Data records
'''
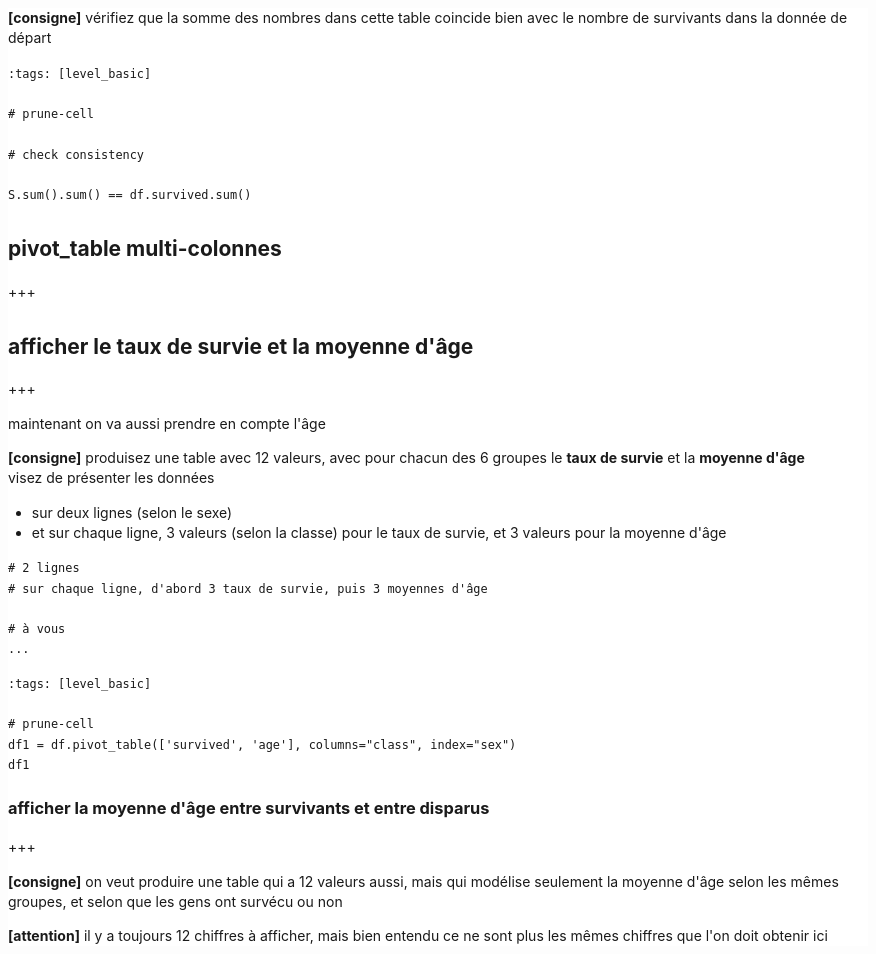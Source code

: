 **[consigne]** vérifiez que la somme des nombres dans cette table coincide bien avec le nombre de survivants dans la donnée de départ

```{code-cell} ipython3
:tags: [level_basic]

# prune-cell

# check consistency

S.sum().sum() == df.survived.sum()
```

## pivot_table multi-colonnes

+++

## afficher le taux de survie et la moyenne d'âge

+++

maintenant on va aussi prendre en compte l'âge

**[consigne]** produisez une table avec 12 valeurs, avec pour chacun des 6 groupes le **taux de survie** et la **moyenne d'âge**  
  visez de présenter les données
  * sur deux lignes (selon le sexe)
  * et sur chaque ligne, 3 valeurs (selon la classe) pour le taux de survie, et 3 valeurs pour la moyenne d'âge

```{code-cell} ipython3
# 2 lignes
# sur chaque ligne, d'abord 3 taux de survie, puis 3 moyennes d'âge

# à vous
...
```

```{code-cell} ipython3
:tags: [level_basic]

# prune-cell 
df1 = df.pivot_table(['survived', 'age'], columns="class", index="sex")
df1
```

### afficher la moyenne d'âge entre survivants et entre disparus

+++

**[consigne]** on veut produire une table qui a 12 valeurs aussi, mais qui modélise seulement la moyenne d'âge selon les mêmes groupes, et selon que les gens ont survécu ou non

**[attention]** il y a toujours 12 chiffres à afficher, mais bien entendu 
ce ne sont plus les mêmes chiffres que l'on doit obtenir ici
'''
What the task requires: Give the entries above again exactly, minus their pictures.

Written answer:
Source code

: **[consigne]** vérifiez que la somme des nombres dans cette table coincide bien avec le nombre de survivants dans la donnée de départ

```{code-cell} ipython3
:tags: [level_basic]

# prune-cell

# check consistency

S.sum().sum() == df.survived.sum()
```

## pivot_table multi-colonnes

+++

## afficher le taux de survie et la moyenne d'âge

+++

maintenant on va aussi prendre en compte l'âge

**[consigne]** produisez une table avec 12 valeurs, avec pour chacun des 6 groupes le **taux de survie** et la **moyenne d'âge**  
  visez de présenter les données
  * sur deux lignes (selon le sexe)
  * et sur chaque ligne, 3 valeurs (selon la classe) pour le taux de survie, et 3 valeurs pour la moyenne d'âge

```{code-cell} ipython3
# 2 lignes
# sur chaque ligne, d'abord 3 taux de survie, puis 3 moyennes d'âge

# à vous
...
```

```{code-cell} ipython3
:tags: [level_basic]

# prune-cell 
df1 = df.pivot_table(['survived', 'age'], columns="class", index="sex")
df1
```

### afficher la moyenne d'âge entre survivants et entre disparus

+++

**[consigne]** on veut produire une table qui a 12 valeurs aussi, mais qui modélise seulement la moyenne d'âge selon les mêmes groupes, et selon que les gens ont survécu ou non

**[attention]** il y a toujours 12 chiffres à afficher, mais bien entendu 
ce ne sont plus les mêmes chiffres que l'on doit obtenir ici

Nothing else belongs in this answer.